WHAT IS BEING ASKED:
Scan the entries for the word "livello". Every line that has it should be copied.

AVAILABLE DATA:
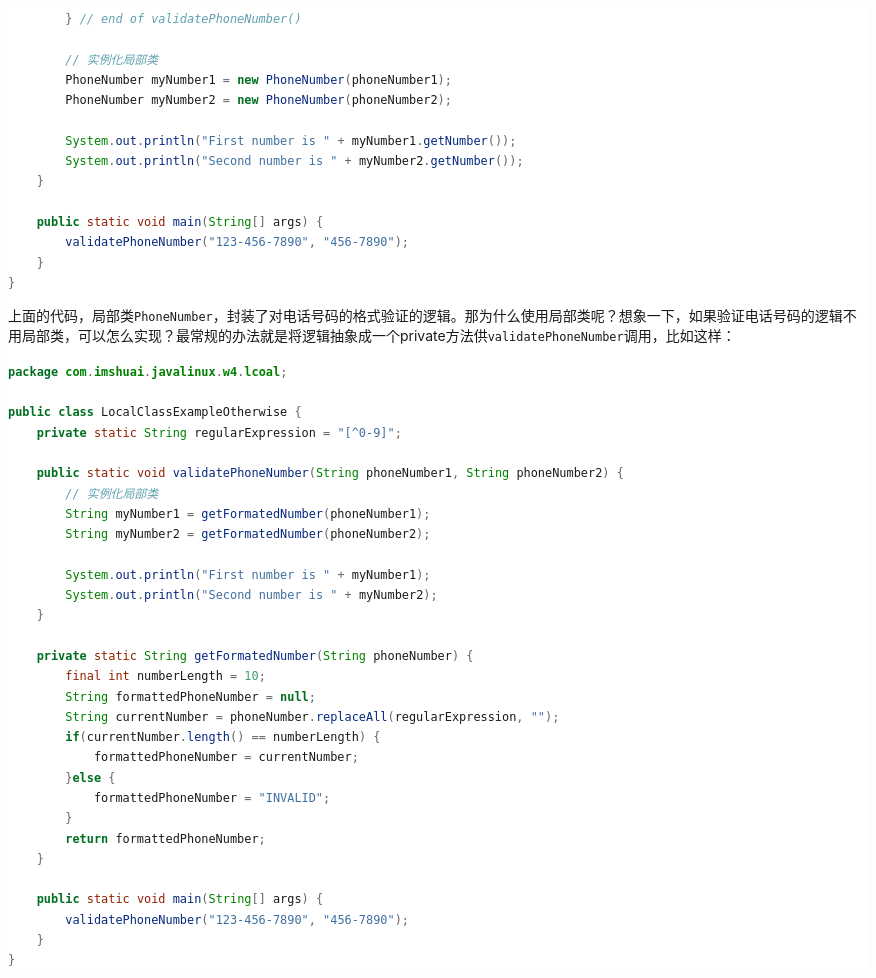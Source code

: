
 ```Java
		} // end of validatePhoneNumber()
		
		// 实例化局部类
		PhoneNumber myNumber1 = new PhoneNumber(phoneNumber1);
		PhoneNumber myNumber2 = new PhoneNumber(phoneNumber2);
		
		System.out.println("First number is " + myNumber1.getNumber());
		System.out.println("Second number is " + myNumber2.getNumber());
	}
	
	public static void main(String[] args) {
		validatePhoneNumber("123-456-7890", "456-7890");
	}
}
```

上面的代码，局部类`PhoneNumber`，封装了对电话号码的格式验证的逻辑。那为什么使用局部类呢？想象一下，如果验证电话号码的逻辑不用局部类，可以怎么实现？最常规的办法就是将逻辑抽象成一个private方法供`validatePhoneNumber`调用，比如这样：

```Java
package com.imshuai.javalinux.w4.lcoal;

public class LocalClassExampleOtherwise {
	private static String regularExpression = "[^0-9]";

	public static void validatePhoneNumber(String phoneNumber1, String phoneNumber2) {
		// 实例化局部类
		String myNumber1 = getFormatedNumber(phoneNumber1);
		String myNumber2 = getFormatedNumber(phoneNumber2);

		System.out.println("First number is " + myNumber1);
		System.out.println("Second number is " + myNumber2);
	}

	private static String getFormatedNumber(String phoneNumber) {
		final int numberLength = 10;
		String formattedPhoneNumber = null;
		String currentNumber = phoneNumber.replaceAll(regularExpression, "");
		if(currentNumber.length() == numberLength) {
			formattedPhoneNumber = currentNumber;
		}else {
			formattedPhoneNumber = "INVALID";
		}
		return formattedPhoneNumber;
	}
	
	public static void main(String[] args) {
		validatePhoneNumber("123-456-7890", "456-7890");
	}
}
```
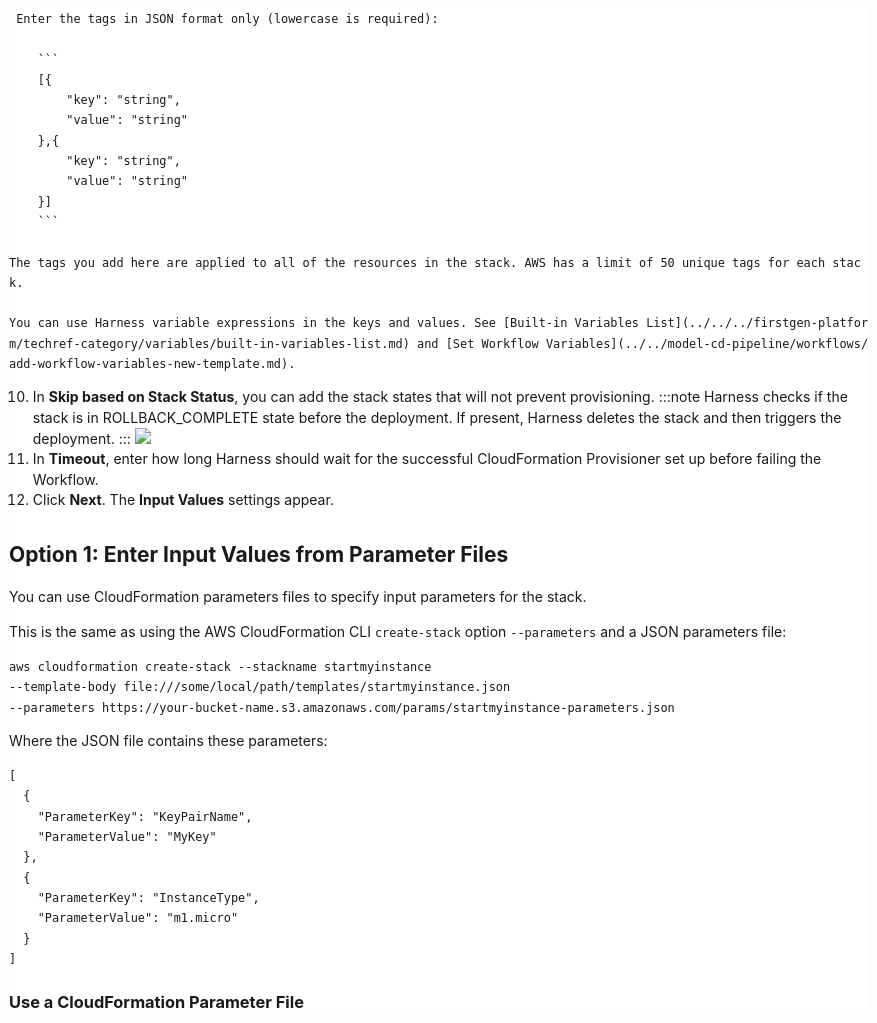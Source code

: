 	 Enter the tags in JSON format only (lowercase is required):  

		```
		[{  
		    "key": "string",  
		    "value": "string"  
		},{  
		    "key": "string",  
		    "value": "string"  
		}]
		```
		  
	The tags you add here are applied to all of the resources in the stack. AWS has a limit of 50 unique tags for each stack.  
		  
	You can use Harness variable expressions in the keys and values. See [Built-in Variables List](../../../firstgen-platform/techref-category/variables/built-in-variables-list.md) and [Set Workflow Variables](../../model-cd-pipeline/workflows/add-workflow-variables-new-template.md).
10. In **Skip based on Stack Status**, you can add the stack states that will not prevent provisioning.
:::note 
Harness checks if the stack is in ROLLBACK\_COMPLETE state before the deployment. If present, Harness deletes the stack and then triggers the deployment.
:::
   ![](./static/provision-cloudformation-create-stack-14.png)
11. In **Timeout**, enter how long Harness should wait for the successful CloudFormation Provisioner set up before failing the Workflow.
12. Click **Next**. The **Input Values** settings appear.

## Option 1: Enter Input Values from Parameter Files

You can use CloudFormation parameters files to specify input parameters for the stack.

This is the same as using the AWS CloudFormation CLI `create-stack` option `--parameters` and a JSON parameters file:


```
aws cloudformation create-stack --stackname startmyinstance  
--template-body file:///some/local/path/templates/startmyinstance.json  
--parameters https://your-bucket-name.s3.amazonaws.com/params/startmyinstance-parameters.json
```
Where the JSON file contains these parameters:


```
[  
  {  
    "ParameterKey": "KeyPairName",  
    "ParameterValue": "MyKey"  
  },   
  {  
    "ParameterKey": "InstanceType",  
    "ParameterValue": "m1.micro"  
  }  
]
```
### Use a CloudFormation Parameter File
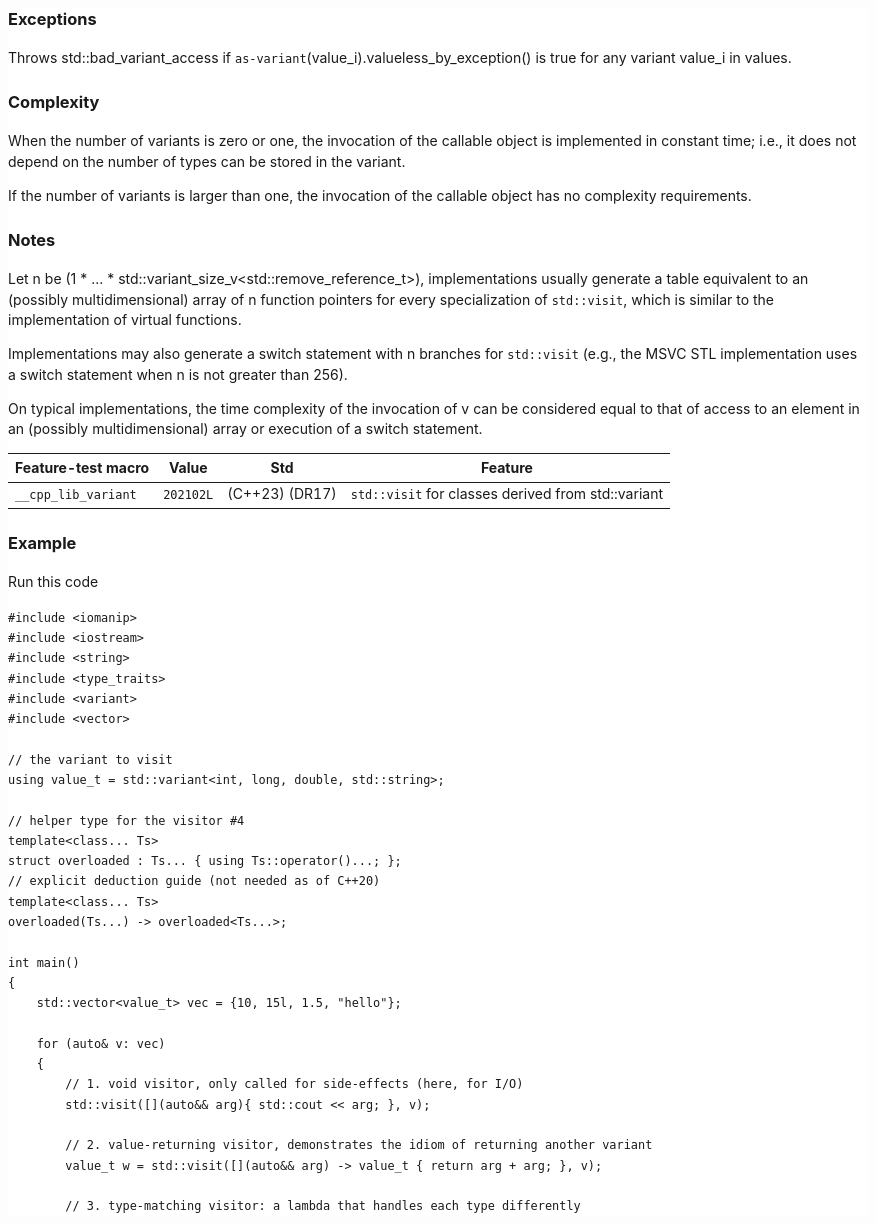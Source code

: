 ### Exceptions

Throws std::bad_variant_access if `as-variant`(value_i).valueless_by_exception() is true for any variant value_i in values.

### Complexity

When the number of variants is zero or one, the invocation of the callable object is implemented in constant time; i.e., it does not depend on the number of types can be stored in the variant.

If the number of variants is larger than one, the invocation of the callable object has no complexity requirements.

### Notes

Let n be (1 \* ... \* std::variant_size_v<std::remove_reference_t<VariantBases>>), implementations usually generate a table equivalent to an (possibly multidimensional) array of n function pointers for every specialization of `std::visit`, which is similar to the implementation of virtual functions.

Implementations may also generate a switch statement with n branches for `std::visit` (e.g., the MSVC STL implementation uses a switch statement when n is not greater than 256).

On typical implementations, the time complexity of the invocation of v can be considered equal to that of access to an element in an (possibly multidimensional) array or execution of a switch statement.

| Feature-test macro | Value | Std | Feature |
| --- | --- | --- | --- |
| `__cpp_lib_variant` | `202102L` | (C++23) (DR17) | `std::visit` for classes derived from std::variant |

### Example

Run this code

```
#include <iomanip>
#include <iostream>
#include <string>
#include <type_traits>
#include <variant>
#include <vector>
 
// the variant to visit
using value_t = std::variant<int, long, double, std::string>;
 
// helper type for the visitor #4
template<class... Ts>
struct overloaded : Ts... { using Ts::operator()...; };
// explicit deduction guide (not needed as of C++20)
template<class... Ts>
overloaded(Ts...) -> overloaded<Ts...>;
 
int main()
{
    std::vector<value_t> vec = {10, 15l, 1.5, "hello"};
 
    for (auto& v: vec)
    {
        // 1. void visitor, only called for side-effects (here, for I/O)
        std::visit([](auto&& arg){ std::cout << arg; }, v);
 
        // 2. value-returning visitor, demonstrates the idiom of returning another variant
        value_t w = std::visit([](auto&& arg) -> value_t { return arg + arg; }, v);
 
        // 3. type-matching visitor: a lambda that handles each type differently
```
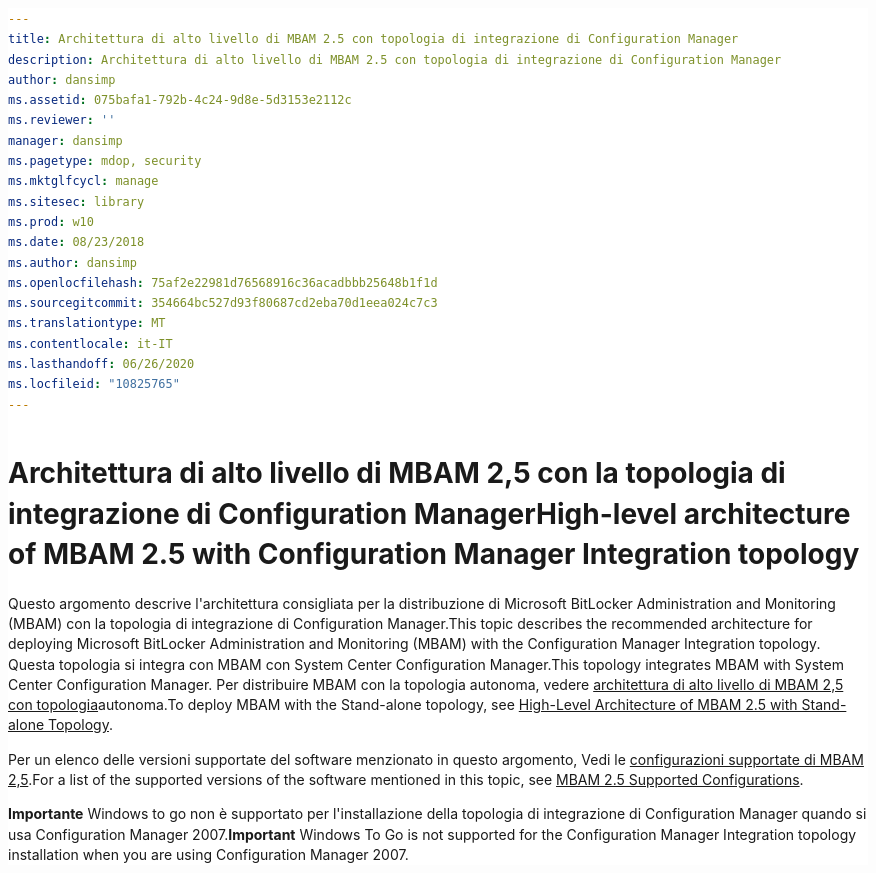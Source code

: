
 ```yaml
---
title: Architettura di alto livello di MBAM 2.5 con topologia di integrazione di Configuration Manager
description: Architettura di alto livello di MBAM 2.5 con topologia di integrazione di Configuration Manager
author: dansimp
ms.assetid: 075bafa1-792b-4c24-9d8e-5d3153e2112c
ms.reviewer: ''
manager: dansimp
ms.pagetype: mdop, security
ms.mktglfcycl: manage
ms.sitesec: library
ms.prod: w10
ms.date: 08/23/2018
ms.author: dansimp
ms.openlocfilehash: 75af2e22981d76568916c36acadbbb25648b1f1d
ms.sourcegitcommit: 354664bc527d93f80687cd2eba70d1eea024c7c3
ms.translationtype: MT
ms.contentlocale: it-IT
ms.lasthandoff: 06/26/2020
ms.locfileid: "10825765"
---
```

# <span data-ttu-id="8b2f4-103">Architettura di alto livello di MBAM 2,5 con la topologia di integrazione di Configuration Manager</span><span class="sxs-lookup"><span data-stu-id="8b2f4-103">High-level architecture of MBAM 2.5 with Configuration Manager Integration topology</span></span>

<span data-ttu-id="8b2f4-104">Questo argomento descrive l'architettura consigliata per la distribuzione di Microsoft BitLocker Administration and Monitoring (MBAM) con la topologia di integrazione di Configuration Manager.</span><span class="sxs-lookup"><span data-stu-id="8b2f4-104">This topic describes the recommended architecture for deploying Microsoft BitLocker Administration and Monitoring (MBAM) with the Configuration Manager Integration topology.</span></span> <span data-ttu-id="8b2f4-105">Questa topologia si integra con MBAM con System Center Configuration Manager.</span><span class="sxs-lookup"><span data-stu-id="8b2f4-105">This topology integrates MBAM with System Center Configuration Manager.</span></span> <span data-ttu-id="8b2f4-106">Per distribuire MBAM con la topologia autonoma, vedere [architettura di alto livello di MBAM 2,5 con topologia](high-level-architecture-of-mbam-25-with-stand-alone-topology.md)autonoma.</span><span class="sxs-lookup"><span data-stu-id="8b2f4-106">To deploy MBAM with the Stand-alone topology, see [High-Level Architecture of MBAM 2.5 with Stand-alone Topology](high-level-architecture-of-mbam-25-with-stand-alone-topology.md).</span></span>

<span data-ttu-id="8b2f4-107">Per un elenco delle versioni supportate del software menzionato in questo argomento, Vedi le [configurazioni supportate di MBAM 2,5](mbam-25-supported-configurations.md).</span><span class="sxs-lookup"><span data-stu-id="8b2f4-107">For a list of the supported versions of the software mentioned in this topic, see [MBAM 2.5 Supported Configurations](mbam-25-supported-configurations.md).</span></span>

<span data-ttu-id="8b2f4-108">**Importante**  Windows to go non è supportato per l'installazione della topologia di integrazione di Configuration Manager quando si usa Configuration Manager 2007.</span><span class="sxs-lookup"><span data-stu-id="8b2f4-108">**Important** Windows To Go is not supported for the Configuration Manager Integration topology installation when you are using Configuration Manager 2007.</span></span>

TASK ANSWER:
title: Architettura di alto livello di MBAM 2.5 con topologia di integrazione di Configuration Manager
description: Architettura di alto livello di MBAM 2.5 con topologia di integrazione di Configuration Manager
# <span data-ttu-id="8b2f4-103">Architettura di alto livello di MBAM 2,5 con la topologia di integrazione di Configuration Manager</span><span class="sxs-lookup"><span data-stu-id="8b2f4-103">High-level architecture of MBAM 2.5 with Configuration Manager Integration topology</span></span>
<span data-ttu-id="8b2f4-104">Questo argomento descrive l'architettura consigliata per la distribuzione di Microsoft BitLocker Administration and Monitoring (MBAM) con la topologia di integrazione di Configuration Manager.</span><span class="sxs-lookup"><span data-stu-id="8b2f4-104">This topic describes the recommended architecture for deploying Microsoft BitLocker Administration and Monitoring (MBAM) with the Configuration Manager Integration topology.</span></span> <span data-ttu-id="8b2f4-105">Questa topologia si integra con MBAM con System Center Configuration Manager.</span><span class="sxs-lookup"><span data-stu-id="8b2f4-105">This topology integrates MBAM with System Center Configuration Manager.</span></span> <span data-ttu-id="8b2f4-106">Per distribuire MBAM con la topologia autonoma, vedere [architettura di alto livello di MBAM 2,5 con topologia](high-level-architecture-of-mbam-25-with-stand-alone-topology.md)autonoma.</span><span class="sxs-lookup"><span data-stu-id="8b2f4-106">To deploy MBAM with the Stand-alone topology, see [High-Level Architecture of MBAM 2.5 with Stand-alone Topology](high-level-architecture-of-mbam-25-with-stand-alone-topology.md).</span></span>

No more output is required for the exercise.